From Cell Culture to Tumors in Living Animals

Laboratory dishes only tell part of the story, so the researchers tested whether CTLA-4 loss would affect real tumors in mice. They implanted melanoma cells with or without CTLA-4 into opposite sides of the same animals. Tumors lacking CTLA-4 grew more slowly, weighed less, and were smaller in volume than their CTLA-4–containing counterparts. These CTLA-4–deficient tumors also showed stronger senescence staining and higher levels of DNA damage and STING pathway activation. Analysis of patient cancer data from large public databases further supported the link: across several cancer types, CTLA-4 expression tended to be inversely related to DNA-PKcs and other DNA repair components, echoing the lab findings in human disease.

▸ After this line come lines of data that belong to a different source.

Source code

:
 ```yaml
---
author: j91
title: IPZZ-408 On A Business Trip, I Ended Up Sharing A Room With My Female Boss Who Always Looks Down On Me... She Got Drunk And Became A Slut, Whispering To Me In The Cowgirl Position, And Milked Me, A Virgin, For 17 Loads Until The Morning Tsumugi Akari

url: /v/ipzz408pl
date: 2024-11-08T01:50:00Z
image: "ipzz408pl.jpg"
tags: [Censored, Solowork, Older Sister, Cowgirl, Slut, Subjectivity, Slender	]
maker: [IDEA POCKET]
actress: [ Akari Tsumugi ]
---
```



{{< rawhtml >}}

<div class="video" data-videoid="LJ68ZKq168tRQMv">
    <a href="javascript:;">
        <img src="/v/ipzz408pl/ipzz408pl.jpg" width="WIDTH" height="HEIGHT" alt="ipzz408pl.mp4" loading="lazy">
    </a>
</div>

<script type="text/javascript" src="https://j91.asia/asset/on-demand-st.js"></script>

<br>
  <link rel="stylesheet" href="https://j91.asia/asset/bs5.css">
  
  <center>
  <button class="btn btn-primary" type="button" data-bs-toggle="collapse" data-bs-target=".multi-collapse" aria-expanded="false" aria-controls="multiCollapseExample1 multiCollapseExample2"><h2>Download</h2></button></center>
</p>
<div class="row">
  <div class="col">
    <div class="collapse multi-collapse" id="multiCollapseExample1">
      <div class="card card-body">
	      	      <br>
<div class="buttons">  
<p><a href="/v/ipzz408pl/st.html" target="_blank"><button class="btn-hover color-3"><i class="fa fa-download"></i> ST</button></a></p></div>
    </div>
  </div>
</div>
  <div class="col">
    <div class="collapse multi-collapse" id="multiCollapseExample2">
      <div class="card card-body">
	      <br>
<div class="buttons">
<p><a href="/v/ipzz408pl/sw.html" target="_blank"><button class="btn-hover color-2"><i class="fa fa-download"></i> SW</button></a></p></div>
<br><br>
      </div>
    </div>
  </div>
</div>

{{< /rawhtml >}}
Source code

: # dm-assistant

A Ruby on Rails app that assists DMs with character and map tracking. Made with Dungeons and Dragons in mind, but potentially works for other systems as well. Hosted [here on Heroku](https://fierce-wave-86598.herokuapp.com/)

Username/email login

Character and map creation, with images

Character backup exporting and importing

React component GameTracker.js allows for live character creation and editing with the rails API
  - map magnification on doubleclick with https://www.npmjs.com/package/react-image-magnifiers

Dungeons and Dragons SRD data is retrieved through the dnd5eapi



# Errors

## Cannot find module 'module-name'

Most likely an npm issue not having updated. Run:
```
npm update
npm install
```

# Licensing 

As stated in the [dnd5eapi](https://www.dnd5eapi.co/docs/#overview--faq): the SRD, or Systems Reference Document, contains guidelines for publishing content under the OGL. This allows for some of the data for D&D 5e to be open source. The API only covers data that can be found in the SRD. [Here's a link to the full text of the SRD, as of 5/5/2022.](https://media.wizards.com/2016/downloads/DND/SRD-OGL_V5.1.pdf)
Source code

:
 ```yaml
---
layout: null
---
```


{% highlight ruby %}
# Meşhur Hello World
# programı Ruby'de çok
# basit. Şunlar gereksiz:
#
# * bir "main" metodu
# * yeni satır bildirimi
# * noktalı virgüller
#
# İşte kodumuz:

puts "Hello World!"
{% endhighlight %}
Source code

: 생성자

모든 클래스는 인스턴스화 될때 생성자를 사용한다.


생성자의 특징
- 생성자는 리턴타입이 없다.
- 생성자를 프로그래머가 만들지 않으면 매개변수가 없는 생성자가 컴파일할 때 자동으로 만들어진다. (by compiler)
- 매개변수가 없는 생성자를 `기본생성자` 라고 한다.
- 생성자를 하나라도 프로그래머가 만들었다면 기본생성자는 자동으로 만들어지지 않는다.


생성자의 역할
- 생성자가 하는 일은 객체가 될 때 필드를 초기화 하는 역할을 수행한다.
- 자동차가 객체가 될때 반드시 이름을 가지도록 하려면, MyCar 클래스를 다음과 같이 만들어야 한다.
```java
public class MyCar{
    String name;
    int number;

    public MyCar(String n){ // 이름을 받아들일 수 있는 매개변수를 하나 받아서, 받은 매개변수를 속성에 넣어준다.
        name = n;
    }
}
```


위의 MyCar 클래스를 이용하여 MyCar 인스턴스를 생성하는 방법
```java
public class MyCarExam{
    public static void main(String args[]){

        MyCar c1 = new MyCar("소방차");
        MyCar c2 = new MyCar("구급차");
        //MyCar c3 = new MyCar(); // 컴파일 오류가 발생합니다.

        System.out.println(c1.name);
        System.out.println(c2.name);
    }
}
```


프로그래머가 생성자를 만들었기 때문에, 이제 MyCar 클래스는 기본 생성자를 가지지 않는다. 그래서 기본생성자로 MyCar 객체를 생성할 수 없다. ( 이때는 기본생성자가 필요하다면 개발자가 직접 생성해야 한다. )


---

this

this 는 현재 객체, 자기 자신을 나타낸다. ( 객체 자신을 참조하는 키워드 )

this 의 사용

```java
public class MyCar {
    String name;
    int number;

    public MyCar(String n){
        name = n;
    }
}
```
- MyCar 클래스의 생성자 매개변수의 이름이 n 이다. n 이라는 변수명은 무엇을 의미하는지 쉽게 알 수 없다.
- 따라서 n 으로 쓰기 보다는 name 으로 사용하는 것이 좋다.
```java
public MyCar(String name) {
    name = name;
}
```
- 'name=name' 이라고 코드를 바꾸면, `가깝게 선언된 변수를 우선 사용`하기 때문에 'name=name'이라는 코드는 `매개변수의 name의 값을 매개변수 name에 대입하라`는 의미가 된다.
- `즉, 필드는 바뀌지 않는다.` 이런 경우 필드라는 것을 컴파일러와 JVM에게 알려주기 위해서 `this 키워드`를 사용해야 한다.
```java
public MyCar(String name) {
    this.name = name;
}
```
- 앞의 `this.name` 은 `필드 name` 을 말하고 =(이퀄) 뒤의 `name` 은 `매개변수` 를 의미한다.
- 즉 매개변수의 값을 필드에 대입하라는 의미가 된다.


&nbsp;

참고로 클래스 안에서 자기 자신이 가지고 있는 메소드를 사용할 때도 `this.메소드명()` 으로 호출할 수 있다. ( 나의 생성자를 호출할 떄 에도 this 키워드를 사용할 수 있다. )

What This Means for Future Cancer Treatments

Overall, the study shows that CTLA-4 inside cancer cells helps them maintain genetic stability and continue dividing. When CTLA-4 is removed, chromosomes become unstable, DNA breaks accumulate, and an internal alarm pathway—centered on DNA-PKcs and STING—drives the cells into permanent growth arrest. For a layperson, this means that turning off CTLA-4 in tumor cells nudges cancers away from dangerous, fast-growing behavior and toward a safer, “retired” state. These insights suggest that future cancer therapies could be designed not only to unleash the immune system by blocking CTLA-4 on immune cells, but also to directly disarm tumors by targeting CTLA-4 inside cancer cells and harnessing senescence as a built-in brake on cancer growth.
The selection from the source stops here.